(Items listed in a dataset)

━━━

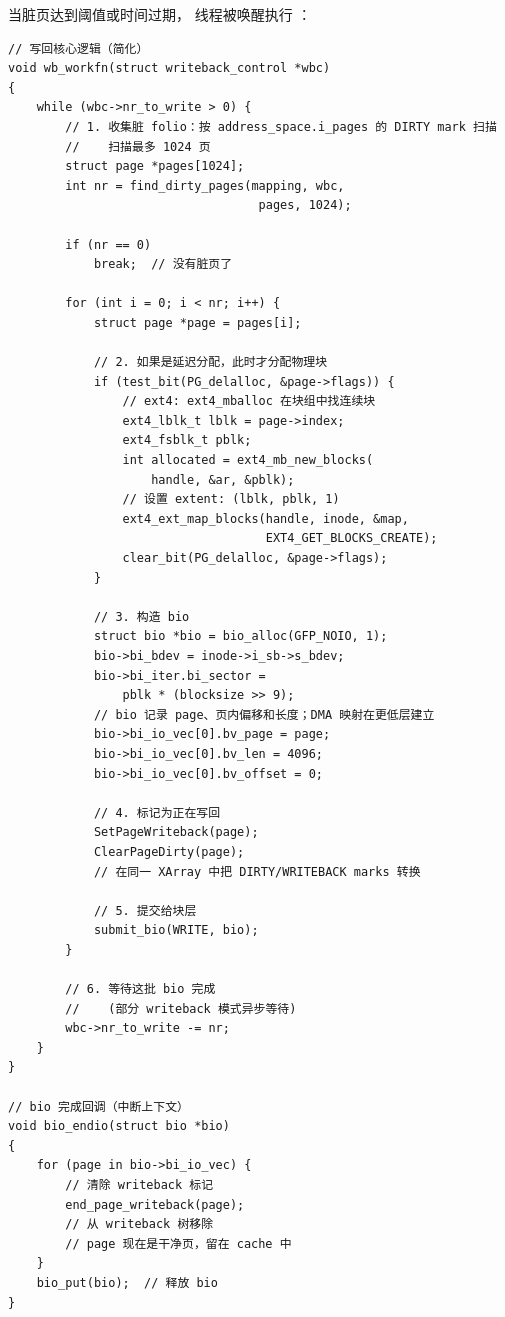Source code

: \begin{filesystemlayout}

当脏页达到阈值或时间过期， 线程被唤醒执行 ：

\begin{lstlisting}
// 写回核心逻辑（简化）
void wb_workfn(struct writeback_control *wbc)
{
    while (wbc->nr_to_write > 0) {
        // 1. 收集脏 folio：按 address_space.i_pages 的 DIRTY mark 扫描
        //    扫描最多 1024 页
        struct page *pages[1024];
        int nr = find_dirty_pages(mapping, wbc,
                                   pages, 1024);

        if (nr == 0)
            break;  // 没有脏页了

        for (int i = 0; i < nr; i++) {
            struct page *page = pages[i];

            // 2. 如果是延迟分配，此时才分配物理块
            if (test_bit(PG_delalloc, &page->flags)) {
                // ext4: ext4_mballoc 在块组中找连续块
                ext4_lblk_t lblk = page->index;
                ext4_fsblk_t pblk;
                int allocated = ext4_mb_new_blocks(
                    handle, &ar, &pblk);
                // 设置 extent: (lblk, pblk, 1)
                ext4_ext_map_blocks(handle, inode, &map,
                                    EXT4_GET_BLOCKS_CREATE);
                clear_bit(PG_delalloc, &page->flags);
            }

            // 3. 构造 bio
            struct bio *bio = bio_alloc(GFP_NOIO, 1);
            bio->bi_bdev = inode->i_sb->s_bdev;
            bio->bi_iter.bi_sector =
                pblk * (blocksize >> 9);
            // bio 记录 page、页内偏移和长度；DMA 映射在更低层建立
            bio->bi_io_vec[0].bv_page = page;
            bio->bi_io_vec[0].bv_len = 4096;
            bio->bi_io_vec[0].bv_offset = 0;

            // 4. 标记为正在写回
            SetPageWriteback(page);
            ClearPageDirty(page);
            // 在同一 XArray 中把 DIRTY/WRITEBACK marks 转换

            // 5. 提交给块层
            submit_bio(WRITE, bio);
        }

        // 6. 等待这批 bio 完成
        //    (部分 writeback 模式异步等待)
        wbc->nr_to_write -= nr;
    }
}

// bio 完成回调（中断上下文）
void bio_endio(struct bio *bio)
{
    for (page in bio->bi_io_vec) {
        // 清除 writeback 标记
        end_page_writeback(page);
        // 从 writeback 树移除
        // page 现在是干净页，留在 cache 中
    }
    bio_put(bio);  // 释放 bio
}
\end{lstlisting}


\end{filesystemlayout}
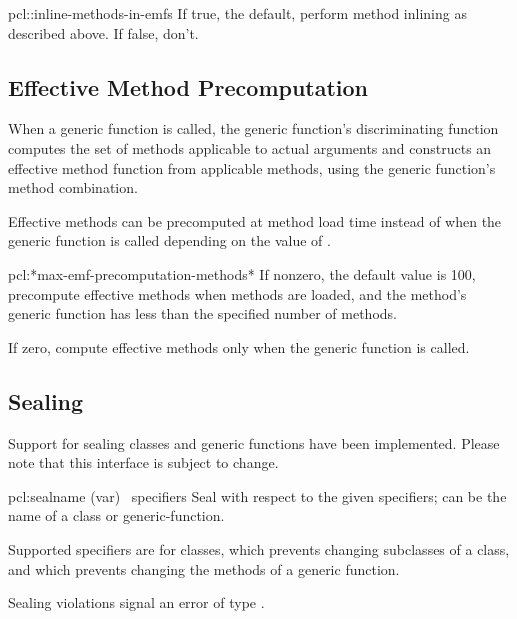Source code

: \begin{defvar}{pcl::}{inline-methods-in-emfs}
  If true, the default, perform method inlining as described above.
  If false, don't.
\end{defvar}



\subsection{Effective Method Precomputation}

When a generic function is called, the generic function's
discriminating function computes the set of methods applicable to
actual arguments and constructs an effective method function from
applicable methods, using the generic function's method combination.

Effective methods can be precomputed at method load time instead of
when the generic function is called depending on the value of
.

\begin{defvar}{pcl:}{*max-emf-precomputation-methods*}
  If nonzero, the default value is 100, precompute effective methods
  when methods are loaded, and the method's generic function has less
  than the specified number of methods.
  
  If zero, compute effective methods only when the generic function is
  called.
\end{defvar}



\subsection{Sealing}

Support for sealing classes and generic functions have been
implemented.  Please note that this interface is subject to change.

\begin{defmac}{pcl:}{seal}{name (var) \amprest\ specifiers}
  Seal  with respect to the given specifiers; 
  can be the name of a class or generic-function.

  Supported specifiers are  for classes,
  which prevents changing subclasses of a class, and 
  which prevents changing the methods of a generic function.
  
  Sealing violations signal an error of type .
\end{defmac}

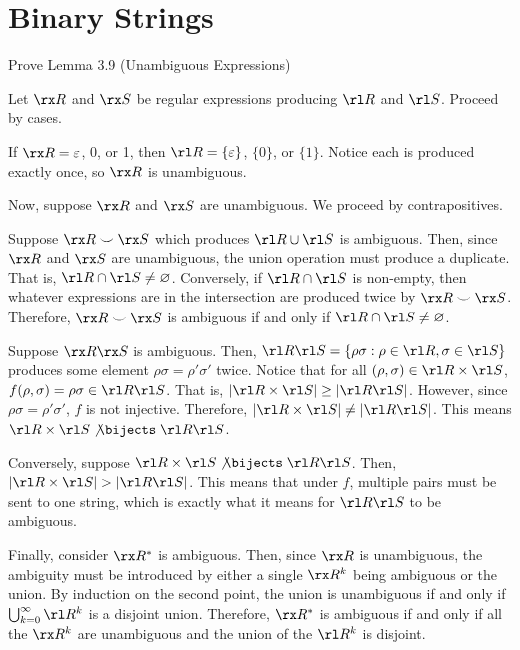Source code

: \section{Binary Strings}

\begin{xca}
  Prove Lemma 3.9 (Unambiguous Expressions)
\end{xca}
\begin{prf}
  Let $\rx R$ and $\rx S$ be regular expressions producing $\rl R$ and $\rl S$.
  Proceed by cases.

  If $\rx R = \varepsilon$, 0, or 1, then $\rl R = \{\varepsilon\}$, $\{0\}$, or $\{1\}$.
  Notice each is produced exactly once, so $\rx R$ is unambiguous.

  Now, suppose $\rx R$ and $\rx S$ are unambiguous.
  We proceed by contrapositives.

  Suppose $\rx R \smile \rx S$ which produces $\rl R \cup \rl S$ is ambiguous.
  Then, since $\rx R$ and $\rx S$ are unambiguous,
  the union operation must produce a duplicate.
  That is, $\rl R \cap \rl S \neq \varnothing$.
  Conversely, if $\rl R \cap \rl S$ is non-empty,
  then whatever expressions are in the intersection are produced twice by $\rx R \smile \rx S$.
  Therefore, $\rx R \smile \rx S$ is ambiguous if and only if $\rl R \cap \rl S \neq \varnothing$.

  Suppose $\rx R\rx S$ is ambiguous.
  Then, $\rl R \rl S = \{\rho\sigma : \rho \in \rl R, \sigma \in \rl S\}$
  produces some element $\rho\sigma = \rho'\sigma'$ twice.
  Notice that for all $(\rho,\sigma) \in \rl R \times \rl S$, $f(\rho,\sigma) = \rho\sigma \in \rl R \rl S$.
  That is, $\abs{\rl R \times \rl S} \geq \abs{\rl R \rl S}$.
  However, since $\rho\sigma = \rho'\sigma'$, $f$ is not injective.
  Therefore, $\abs{\rl R \times \rl S} \neq \abs{\rl R \rl S}$.
  This means $\rl R\times\rl S \mathrel{\not\bijects} \rl R\rl S$.

  Conversely, suppose $\rl R\times\rl S \mathrel{\not\bijects} \rl R\rl S$.
  Then, $\abs{\rl R \times \rl S} > \abs{\rl R \rl S}$.
  This means that under $f$, multiple pairs must be sent to one string,
  which is exactly what it means for $\rl R\rl S$ to be ambiguous.

  Finally, consider $\rx R^*$ is ambiguous.
  Then, since $\rx R$ is unambiguous, the ambiguity must be introduced
  by either a single $\rx R^k$ being ambiguous or the union.
  By induction on the second point, the union is unambiguous if and only if
  $\bigcup_{k=0}^\infty \rl R^k$ is a disjoint union.
  Therefore, $\rx R^*$ is ambiguous if and only if all the $\rx R^k$ are unambiguous
  and the union of the $\rl R^k$ is disjoint.
\end{prf}

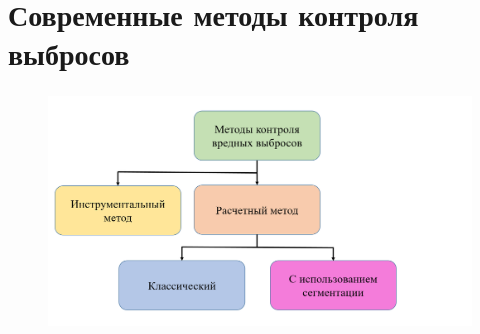 \documentclass[t]{beamer}
\begin{document}
\section[Современные методы]{Современные методы контроля выбросов}
	\begin{frame}
		\frametitle{\insertsection} 
		\begin{figure}
			\centering
			\includegraphics[width = \textwidth]{image/scheme1}	
		\end{figure}
	\end{frame}
\end{document}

━━━

* _Problem description_
Each entry above should come back word for word, and no picture should come with it.

* _Result of the exercise_
Source code

: \begin{filesystemlayout}

当脏页达到阈值或时间过期， 线程被唤醒执行 ：

\begin{lstlisting}
// 写回核心逻辑（简化）
void wb_workfn(struct writeback_control *wbc)
{
    while (wbc->nr_to_write > 0) {
        // 1. 收集脏 folio：按 address_space.i_pages 的 DIRTY mark 扫描
        //    扫描最多 1024 页
        struct page *pages[1024];
        int nr = find_dirty_pages(mapping, wbc,
                                   pages, 1024);

        if (nr == 0)
            break;  // 没有脏页了

        for (int i = 0; i < nr; i++) {
            struct page *page = pages[i];

            // 2. 如果是延迟分配，此时才分配物理块
            if (test_bit(PG_delalloc, &page->flags)) {
                // ext4: ext4_mballoc 在块组中找连续块
                ext4_lblk_t lblk = page->index;
                ext4_fsblk_t pblk;
                int allocated = ext4_mb_new_blocks(
                    handle, &ar, &pblk);
                // 设置 extent: (lblk, pblk, 1)
                ext4_ext_map_blocks(handle, inode, &map,
                                    EXT4_GET_BLOCKS_CREATE);
                clear_bit(PG_delalloc, &page->flags);
            }

            // 3. 构造 bio
            struct bio *bio = bio_alloc(GFP_NOIO, 1);
            bio->bi_bdev = inode->i_sb->s_bdev;
            bio->bi_iter.bi_sector =
                pblk * (blocksize >> 9);
            // bio 记录 page、页内偏移和长度；DMA 映射在更低层建立
            bio->bi_io_vec[0].bv_page = page;
            bio->bi_io_vec[0].bv_len = 4096;
            bio->bi_io_vec[0].bv_offset = 0;

            // 4. 标记为正在写回
            SetPageWriteback(page);
            ClearPageDirty(page);
            // 在同一 XArray 中把 DIRTY/WRITEBACK marks 转换

            // 5. 提交给块层
            submit_bio(WRITE, bio);
        }

        // 6. 等待这批 bio 完成
        //    (部分 writeback 模式异步等待)
        wbc->nr_to_write -= nr;
    }
}

// bio 完成回调（中断上下文）
void bio_endio(struct bio *bio)
{
    for (page in bio->bi_io_vec) {
        // 清除 writeback 标记
        end_page_writeback(page);
        // 从 writeback 树移除
        // page 现在是干净页，留在 cache 中
    }
    bio_put(bio);  // 释放 bio
}
\end{lstlisting}


\end{filesystemlayout}
Source code

: \begin{defvar}{pcl::}{inline-methods-in-emfs}
  If true, the default, perform method inlining as described above.
  If false, don't.
\end{defvar}



\subsection{Effective Method Precomputation}

When a generic function is called, the generic function's
discriminating function computes the set of methods applicable to
actual arguments and constructs an effective method function from
applicable methods, using the generic function's method combination.

Effective methods can be precomputed at method load time instead of
when the generic function is called depending on the value of
.

\begin{defvar}{pcl:}{*max-emf-precomputation-methods*}
  If nonzero, the default value is 100, precompute effective methods
  when methods are loaded, and the method's generic function has less
  than the specified number of methods.
  
  If zero, compute effective methods only when the generic function is
  called.
\end{defvar}



\subsection{Sealing}

Support for sealing classes and generic functions have been
implemented.  Please note that this interface is subject to change.

\begin{defmac}{pcl:}{seal}{name (var) \amprest\ specifiers}
  Seal  with respect to the given specifiers; 
  can be the name of a class or generic-function.

  Supported specifiers are  for classes,
  which prevents changing subclasses of a class, and 
  which prevents changing the methods of a generic function.
  
  Sealing violations signal an error of type .
\end{defmac}

Source code

: \section{Binary Strings}

\begin{xca}
  Prove Lemma 3.9 (Unambiguous Expressions)
\end{xca}
\begin{prf}
  Let $\rx R$ and $\rx S$ be regular expressions producing $\rl R$ and $\rl S$.
  Proceed by cases.

  If $\rx R = \varepsilon$, 0, or 1, then $\rl R = \{\varepsilon\}$, $\{0\}$, or $\{1\}$.
  Notice each is produced exactly once, so $\rx R$ is unambiguous.

  Now, suppose $\rx R$ and $\rx S$ are unambiguous.
  We proceed by contrapositives.

  Suppose $\rx R \smile \rx S$ which produces $\rl R \cup \rl S$ is ambiguous.
  Then, since $\rx R$ and $\rx S$ are unambiguous,
  the union operation must produce a duplicate.
  That is, $\rl R \cap \rl S \neq \varnothing$.
  Conversely, if $\rl R \cap \rl S$ is non-empty,
  then whatever expressions are in the intersection are produced twice by $\rx R \smile \rx S$.
  Therefore, $\rx R \smile \rx S$ is ambiguous if and only if $\rl R \cap \rl S \neq \varnothing$.

  Suppose $\rx R\rx S$ is ambiguous.
  Then, $\rl R \rl S = \{\rho\sigma : \rho \in \rl R, \sigma \in \rl S\}$
  produces some element $\rho\sigma = \rho'\sigma'$ twice.
  Notice that for all $(\rho,\sigma) \in \rl R \times \rl S$, $f(\rho,\sigma) = \rho\sigma \in \rl R \rl S$.
  That is, $\abs{\rl R \times \rl S} \geq \abs{\rl R \rl S}$.
  However, since $\rho\sigma = \rho'\sigma'$, $f$ is not injective.
  Therefore, $\abs{\rl R \times \rl S} \neq \abs{\rl R \rl S}$.
  This means $\rl R\times\rl S \mathrel{\not\bijects} \rl R\rl S$.

  Conversely, suppose $\rl R\times\rl S \mathrel{\not\bijects} \rl R\rl S$.
  Then, $\abs{\rl R \times \rl S} > \abs{\rl R \rl S}$.
  This means that under $f$, multiple pairs must be sent to one string,
  which is exactly what it means for $\rl R\rl S$ to be ambiguous.

  Finally, consider $\rx R^*$ is ambiguous.
  Then, since $\rx R$ is unambiguous, the ambiguity must be introduced
  by either a single $\rx R^k$ being ambiguous or the union.
  By induction on the second point, the union is unambiguous if and only if
  $\bigcup_{k=0}^\infty \rl R^k$ is a disjoint union.
  Therefore, $\rx R^*$ is ambiguous if and only if all the $\rx R^k$ are unambiguous
  and the union of the $\rl R^k$ is disjoint.
\end{prf}

 \documentclass[t]{beamer}
\begin{document}
\section[Современные методы]{Современные методы контроля выбросов}
	\begin{frame}
		\frametitle{\insertsection} 
		\begin{figure}
			\centering
			\includegraphics[width = \textwidth]{image/scheme1}	
		\end{figure}
	\end{frame}
\end{document}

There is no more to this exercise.